FADMA

Des personnes comme Fadma sont là pour agir en silence et promouvoir les richesses millénaires de notre diversité culturelle.

Appelons la Fadma. Elle est douée et d’origine modeste. Sa mère est berbère et son père ne l’est pas. Sa mère a grandi dans un village berbère quasi-inaccessible perdu aux fins fonds des montagnes du Haut Atlas. Comme par miracle, Fadma a pu faire d’excellentes études au point d’être admise dans une des meilleures écoles du pays. A sa sortie de l’université, elle a eu de grandes responsabilités professionnelles qui se sont traduites par un haut niveau de salaire.

Fadma, est retournée à ce village maternelle qu’elle n’avait jamais vu et qui revenait dans ses discussions épisodiques avec sa mère.
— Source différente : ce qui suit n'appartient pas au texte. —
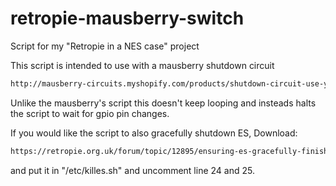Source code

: retropie-mausberry-switch
=========================

Script for my "Retropie in a NES case" project

This script is intended to use with a mausberry shutdown circuit
```sh
http://mausberry-circuits.myshopify.com/products/shutdown-circuit-use-your-own-switch
```

Unlike the mausberry's script this doesn't keep looping and insteads halts the script to wait for gpio pin changes.

If you would like the script to also gracefully shutdown ES, Download:
```sh
https://retropie.org.uk/forum/topic/12895/ensuring-es-gracefully-finish-and-save-metadata-in-every-system-shutdown
```
and put it in "/etc/killes.sh" and uncomment line 24 and 25.
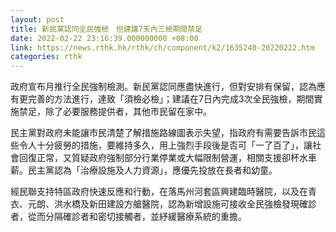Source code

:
 ```yaml
---
layout: post
title: 新民黨認同全民強檢　但建議7天內三檢期間禁足
date: 2022-02-22 23:16:39.000000000 +08:00
link: https://news.rthk.hk/rthk/ch/component/k2/1635240-20220222.htm
categories: rthk
---
```


政府宣布月推行全民強制檢測。新民黨認同應盡快進行，但對安排有保留，認為應有更完善的方法進行，達致「須檢必檢」；建議在7日內完成3次全民強檢，期間實施禁足，除了必要服務提供者，其他市民留在家中。

民主黨對政府未能讓市民清楚了解措施路線圖表示失望，指政府有需要告訴市民這些令人十分疲勞的措施，要維持多久，用上強烈手段後是否可「一了百了」，讓社會回復正常，又質疑政府強制部分行業停業或大幅限制營運，相關支援卻杯水車薪。民主黨認為「治療設施及人力資源」，應優先投放在長者和幼童。

經民聯支持特區政府快速反應和行動，在落馬州河套區興建臨時醫院，以及在青衣、元朗、洪水橋及新田建設方艙醫院，認為新增設施可接收全民強檢發現確診者，從而分隔確診者和密切接觸者，並紓緩醫療系統的重擔。
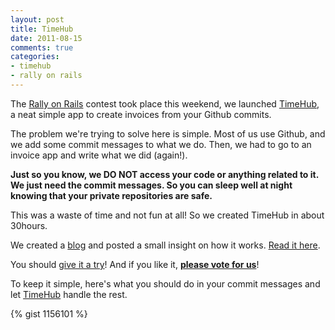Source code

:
 ```yaml
---
layout: post
title: TimeHub
date: 2011-08-15
comments: true
categories:
- timehub
- rally on rails
---
```

The [Rally on Rails](http://rallyonrails.com) contest took place this weekend,
we launched [TimeHub](http://timehub.net), a neat simple app to create
invoices from your Github commits.

The problem we're trying to solve here is simple. Most of us use Github, and
we add some commit messages to what we do. Then, we had to go to an invoice
app and write what we did (again!).

**Just so you know, we DO NOT access your code or anything related to it. We just need the commit messages. So you can sleep well at night knowing that your private repositories are safe.**

This was a waste of time and not fun at all! So we created TimeHub in about
30hours.

We created a [blog](http://blog.timehub.net/) and posted a small insight on
how it works. [Read it
here](http://blog.timehub.net/post/8973816486/launched).

You should [give it a try](http://timehub.net)! And if you like it, **[please
vote for us](http://rallyonrails.com/teams/47)**!

To keep it simple, here's what you should do in your commit messages and let
[TimeHub](http://timehub.net) handle the rest.

{% gist 1156101 %}

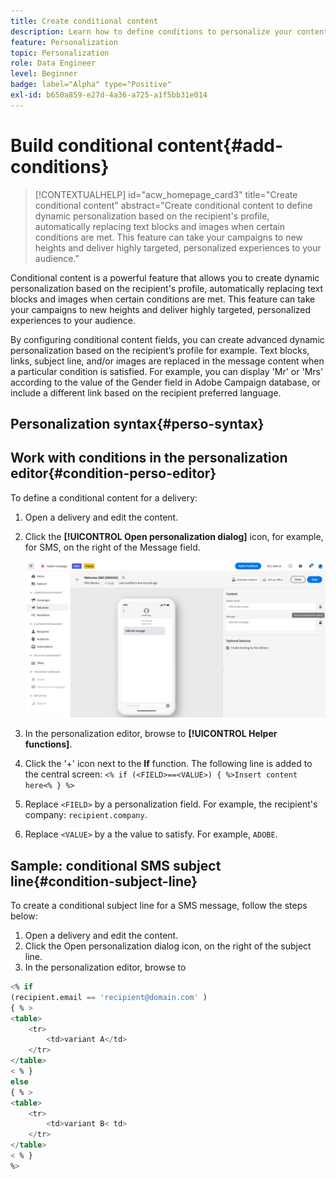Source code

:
 ```yaml
---
title: Create conditional content
description: Learn how to define conditions to personalize your content in Adobe Campaign web UI
feature: Personalization
topic: Personalization
role: Data Engineer
level: Beginner
badge: label="Alpha" type="Positive"
exl-id: b650a859-e27d-4a36-a725-a1f5bb31e014
---
```

# Build conditional content{#add-conditions}

>[!CONTEXTUALHELP]
>id="acw_homepage_card3"
>title="Create conditional content"
>abstract="Create conditional content to define dynamic personalization based on the recipient's profile, automatically replacing text blocks and images when certain conditions are met. This feature can take your campaigns to new heights and deliver highly targeted, personalized experiences to your audience."


Conditional content is a powerful feature that allows you to create dynamic personalization based on the recipient's profile, automatically replacing text blocks and images when certain conditions are met. This feature can take your campaigns to new heights and deliver highly targeted, personalized experiences to your audience.

By configuring conditional content fields, you can create advanced dynamic personalization based on the recipient’s profile for example. Text blocks, links, subject line, and/or images are replaced in the message content when a particular condition is satisfied. For example, you can display 'Mr' or 'Mrs' according to the value of the Gender field in Adobe Campaign database, or include a different link based on the recipient preferred language.

## Personalization syntax{#perso-syntax}



## Work with conditions in the personalization editor{#condition-perso-editor}

To define a conditional content for a delivery:

1. Open a delivery and edit the content.
1. Click the **[!UICONTROL Open personalization dialog]** icon, for example, for SMS, on the right of the Message field.

    ![](assets/open-perso-editor-sms.png)

1. In the personalization editor, browse to **[!UICONTROL Helper functions]**.
1. Click the '+' icon next to the **If** function. The following line is added to the central screen:
    `<% if (<FIELD>==<VALUE>) { %>Insert content here<% } %>`
1. Replace `<FIELD>` by a personalization field. For example, the recipient's company: `recipient.company`.
1. Replace `<VALUE>` by a the value to satisfy. For example, `ADOBE`.




## Sample: conditional SMS subject line{#condition-subject-line}

To create a conditional subject line for a SMS message, follow the steps below:

1. Open a delivery and edit the content.
1. Click the Open personalization dialog icon, on the right of the subject line.
1. In the personalization editor, browse to


```sql
<% if 
(recipient.email == 'recipient@domain.com' ) 
{ % >
<table>
    <tr>
        <td>variant A</td>
    </tr>
</table>
< % } 
else 
{ % >
<table>
    <tr>
        <td>variant B< td>
    </tr>
</table>
< % } 
%>
```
C’était juste un bourg poussiéreux dénué de tout. Un de ces lieux oubliés du Maroc. C’est décidé, Fadma va réparer cet oubli. L’école, les équipements, l’infrastructure du village sont désormais son combat citoyen. L’identité amazighe se dessinait et s’imposait à elle comme fond d’action. A cet engagement, elle va consacrer la quasi-totalité de ses ressources. Le discours du roi Mohammed VI en 2001 dans lequel il reconnaissait l’amazigh à coté de l’arabe comme langues officielles du Maroc et la constitution de 2011 allaient faciliter les choses. La reconnaissance du nouvel an amazigh comme jour chaumé est une autre étape dans cette lente reconnaissance.


L’enseignement de l’amazigh à l’école est une autre avancée contrariée par le contexte. Le gap entre la déclaration politique et son implémentation sur le terrain est grand. La proclamation de l’enseignement de l’amazigh dans les écoles marocaines en est l’exemple. Le bât blesse dans le ratio des élèves bénéficiant de cet enseignement. Sur près de 4 millions d’élèves que compte le primaire, seules 330.000 en bénéficient. Une plus grande avancée est nécessaire pour préserver l’héritage d’une population amazighe nord africaine à l’histoire millénaire. Structurellement, la promesse politique a ceci de constant : Le décalage énorme entre ce qui est promis et ce qui est réalisé. Max Weber, dans sa théorie de l’autorité et de la légitimité politique (Économie et Société, 1922) examine les mécanismes par lesquels les gouvernants échappent à leurs responsabilités et échouent dans la mise en oeuvre de leurs déclarations et de leurs promesses. Il désigne la rationalité bureaucratique comme entrave à l’action politique.

Il y ajoute les intérêts particuliers, la domination légale et les contraintes économico-politiques. Il dit que la capacité à surmonter les obstacles d’une implémentation réussie d’une déclaration politique, dépend de plusieurs facteurs dont la capacité de mobilisation des structures institutionnelles à assumer une culture et supporter le poids historique d’une civilisation. Dans sa réflexion, Weber, bien qu’ayant abordé les religions dans leur relation avec le capitalisme et la sociologie, n’a pas vu le concept discriminatoire de « l’unité de la nation » des discours algériens et tunisiens pour écarter et délégitimer toutes velléités de visibilité berbère.

Il n’a pas eu non plus l’occasion de vivre l’ascension en force de l’intégrisme salafiste et la montée en créneau sur les réseaux sociaux de figures controversées comme Hassan Al-Kattani. Un salafiste qui rejette animo deliberato toute reconnaissance de l’amazighité des 70% de la population du Maroc. Pour lui, reconnaître une autre culture nuit fondamentalement à la religion de l’islam et sa prédominance en Afrique du nord. Les réseaux sociaux peuvent pérorer autant qu’ils peuvent, les personnes comme Fadma sont là pour agir en silence et promouvoir les richesses millénaires de notre diversité culturelle.